● Data in this exercise
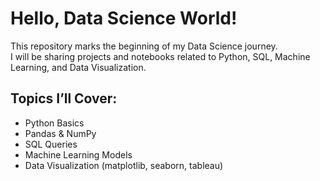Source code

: # Hello, Data Science World!

This repository marks the beginning of my Data Science journey.  
I will be sharing projects and notebooks related to Python, SQL, Machine Learning, and Data Visualization.

## Topics I’ll Cover:
- Python Basics
- Pandas & NumPy
- SQL Queries
- Machine Learning Models
- Data Visualization (matplotlib, seaborn, tableau)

● Exercise aim
Output the line bearing "- Machine Learning Models" along with all the lines after it through the end of the entries, exactly, and no other lines.

● Solution below
- Machine Learning Models
- Data Visualization (matplotlib, seaborn, tableau)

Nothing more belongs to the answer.